→ **ABOUT THIS TASK**
Lines that include "text" make up the answer; copy all of them from the data below.

■ ■ ■ ■

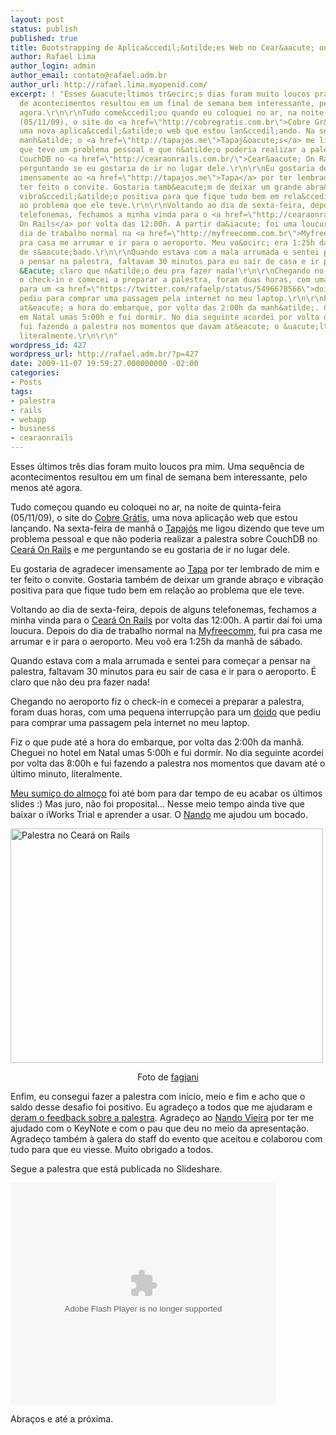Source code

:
 ```yaml
---
layout: post
status: publish
published: true
title: Bootstrapping de Aplica&ccedil;&otilde;es Web no Cear&aacute; on Rails 2009
author: Rafael Lima
author_login: admin
author_email: contato@rafael.adm.br
author_url: http://rafael.lima.myopenid.com/
excerpt: ! "Esses &uacute;ltimos tr&ecirc;s dias foram muito loucos pra mim. Uma sequ&ecirc;ncia
  de acontecimentos resultou em um final de semana bem interessante, pelo menos at&eacute;
  agora.\r\n\r\nTudo come&ccedil;ou quando eu coloquei no ar, na noite de quinta-feira
  (05/11/09), o site do <a href=\"http://cobregratis.com.br\">Cobre Gr&aacute;tis</a>,
  uma nova aplica&ccedil;&atilde;o web que estou lan&ccedil;ando. Na sexta-feira de
  manh&atilde; o <a href=\"http://tapajos.me\">Tapaj&oacute;s</a> me ligou dizendo
  que teve um problema pessoal e que n&atilde;o poderia realizar a palestra sobre
  CouchDB no <a href=\"http://cearaonrails.com.br/\">Cear&aacute; On Rails</a> e me
  perguntando se eu gostaria de ir no lugar dele.\r\n\r\nEu gostaria de agradecer
  imensamente ao <a href=\"http://tapajos.me\">Tapa</a> por ter lembrado de mim e
  ter feito o convite. Gostaria tamb&eacute;m de deixar um grande abra&ccedil;o e
  vibra&ccedil;&atilde;o positiva para que fique tudo bem em rela&ccedil;&atilde;o
  ao problema que ele teve.\r\n\r\nVoltando ao dia de sexta-feira, depois de alguns
  telefonemas, fechamos a minha vinda para o <a href=\"http://cearaonrails.com.br/\">Cear&aacute;
  On Rails</a> por volta das 12:00h. A partir da&iacute; foi uma loucura. Depois do
  dia de trabalho normal na <a href=\"http://myfreecomm.com.br\">Myfreecomm</a>, fui
  pra casa me arrumar e ir para o aeroporto. Meu vo&ocirc; era 1:25h da manh&atilde;
  de s&aacute;bado.\r\n\r\nQuando estava com a mala arrumada e sentei para come&ccedil;ar
  a pensar na palestra, faltavam 30 minutos para eu sair de casa e ir para o aeroporto.
  &Eacute; claro que n&atilde;o deu pra fazer nada!\r\n\r\nChegando no aeroporto fiz
  o check-in e comecei a preparar a palestra, foram duas horas, com uma pequena interrup&ccedil;&atilde;o
  para um <a href=\"https://twitter.com/rafaelp/status/5496678566\">doido</a> que
  pediu para comprar uma passagem pela internet no meu laptop.\r\n\r\nFiz o que pude
  at&eacute; a hora do embarque, por volta das 2:00h da manh&atilde;. Cheguei no hotel
  em Natal umas 5:00h e fui dormir. No dia seguinte acordei por volta das 8:00h e
  fui fazendo a palestra nos momentos que davam at&eacute; o &uacute;ltimo minuto,
  literalmente.\r\n\r\n"
wordpress_id: 427
wordpress_url: http://rafael.adm.br/?p=427
date: 2009-11-07 19:59:27.000000000 -02:00
categories:
- Posts
tags:
- palestra
- rails
- webapp
- business
- cearaonrails
---
```

Esses &uacute;ltimos tr&ecirc;s dias foram muito loucos pra mim. Uma sequ&ecirc;ncia de acontecimentos resultou em um final de semana bem interessante, pelo menos at&eacute; agora.

Tudo come&ccedil;ou quando eu coloquei no ar, na noite de quinta-feira (05/11/09), o site do <a href="http://cobregratis.com.br">Cobre Gr&aacute;tis</a>, uma nova aplica&ccedil;&atilde;o web que estou lan&ccedil;ando. Na sexta-feira de manh&atilde; o <a href="http://tapajos.me">Tapaj&oacute;s</a> me ligou dizendo que teve um problema pessoal e que n&atilde;o poderia realizar a palestra sobre CouchDB no <a href="http://cearaonrails.com.br/">Cear&aacute; On Rails</a> e me perguntando se eu gostaria de ir no lugar dele.

Eu gostaria de agradecer imensamente ao <a href="http://tapajos.me">Tapa</a> por ter lembrado de mim e ter feito o convite. Gostaria tamb&eacute;m de deixar um grande abra&ccedil;o e vibra&ccedil;&atilde;o positiva para que fique tudo bem em rela&ccedil;&atilde;o ao problema que ele teve.

Voltando ao dia de sexta-feira, depois de alguns telefonemas, fechamos a minha vinda para o <a href="http://cearaonrails.com.br/">Cear&aacute; On Rails</a> por volta das 12:00h. A partir da&iacute; foi uma loucura. Depois do dia de trabalho normal na <a href="http://myfreecomm.com.br">Myfreecomm</a>, fui pra casa me arrumar e ir para o aeroporto. Meu vo&ocirc; era 1:25h da manh&atilde; de s&aacute;bado.

Quando estava com a mala arrumada e sentei para come&ccedil;ar a pensar na palestra, faltavam 30 minutos para eu sair de casa e ir para o aeroporto. &Eacute; claro que n&atilde;o deu pra fazer nada!

Chegando no aeroporto fiz o check-in e comecei a preparar a palestra, foram duas horas, com uma pequena interrup&ccedil;&atilde;o para um <a href="https://twitter.com/rafaelp/status/5496678566">doido</a> que pediu para comprar uma passagem pela internet no meu laptop.

Fiz o que pude at&eacute; a hora do embarque, por volta das 2:00h da manh&atilde;. Cheguei no hotel em Natal umas 5:00h e fui dormir. No dia seguinte acordei por volta das 8:00h e fui fazendo a palestra nos momentos que davam at&eacute; o &uacute;ltimo minuto, literalmente.

<a id="more"></a><a id="more-427"></a>

<a href="http://twitter.com/fagiani/statuses/5512702471">Meu sumi&ccedil;o do almo&ccedil;o</a> foi at&eacute; bom para dar tempo de eu acabar os &uacute;ltimos slides :) Mas juro, n&atilde;o foi proposital... Nesse meio tempo ainda tive que baixar o iWorks Trial e aprender a usar. O&nbsp;<a href="http://simplesideias.com.br">Nando</a> me ajudou um bocado.

<a style="text-decoration: none;" href="http://rafael.adm.br/wp-content/uploads/2009/11/4083105357_6601df2241.jpg"><img class="aligncenter size-full wp-image-429" title="Palestra no Cear&aacute; on Rails" src="http://rafael.adm.br/wp-content/uploads/2009/11/4083105357_6601df2241.jpg" alt="Palestra no Cear&aacute; on Rails" width="500" height="375" /></a>
<p style="text-align: center;">Foto de <a href="http://www.flickr.com/photos/fagiani/">fagiani</a></p>
Enfim, eu consegui fazer a palestra com in&iacute;cio, meio e fim e acho que o saldo desse desafio foi positivo. Eu agrade&ccedil;o a todos que me ajudaram e <a href="https://twitter.com/#search?q=rafael%20lima%20cearaonrails%20palestra">deram o feedback sobre a palestra</a>. Agrade&ccedil;o ao <a href="http://simplesideias.com.br/">Nando Vieira</a> por ter me ajudado com o KeyNote e com o pau que deu no meio da apresenta&ccedil;&atilde;o. Agrade&ccedil;o tamb&eacute;m &agrave; galera do staff do evento que aceitou e colaborou com tudo para que eu viesse. Muito obrigado a todos.

Segue a palestra que est&aacute; publicada no Slideshare.

<object style="margin: 0px;" classid="clsid:d27cdb6e-ae6d-11cf-96b8-444553540000" width="425" height="355" codebase="http://download.macromedia.com/pub/shockwave/cabs/flash/swflash.cab#version=6,0,40,0"><param name="allowFullScreen" value="true" /><param name="allowScriptAccess" value="always" /><param name="src" value="http://static.slidesharecdn.com/swf/ssplayer2.swf?doc=webappbootstrappdf-091107153458-phpapp01&amp;rel=0&amp;stripped_title=bootstrapping-de-uma-aplicao-web" /><param name="allowfullscreen" value="true" /><embed style="margin: 0px;" type="application/x-shockwave-flash" width="425" height="355" src="http://static.slidesharecdn.com/swf/ssplayer2.swf?doc=webappbootstrappdf-091107153458-phpapp01&amp;rel=0&amp;stripped_title=bootstrapping-de-uma-aplicao-web" allowscriptaccess="always" allowfullscreen="true"></embed></object>

Abra&ccedil;os e at&eacute; a pr&oacute;xima.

■ ■ ■ ■

→ **EXERCISE RESULT**
<a style="text-decoration: none;" href="http://rafael.adm.br/wp-content/uploads/2009/11/4083105357_6601df2241.jpg"><img class="aligncenter size-full wp-image-429" title="Palestra no Cear&aacute; on Rails" src="http://rafael.adm.br/wp-content/uploads/2009/11/4083105357_6601df2241.jpg" alt="Palestra no Cear&aacute; on Rails" width="500" height="375" /></a>
<p style="text-align: center;">Foto de <a href="http://www.flickr.com/photos/fagiani/">fagiani</a></p>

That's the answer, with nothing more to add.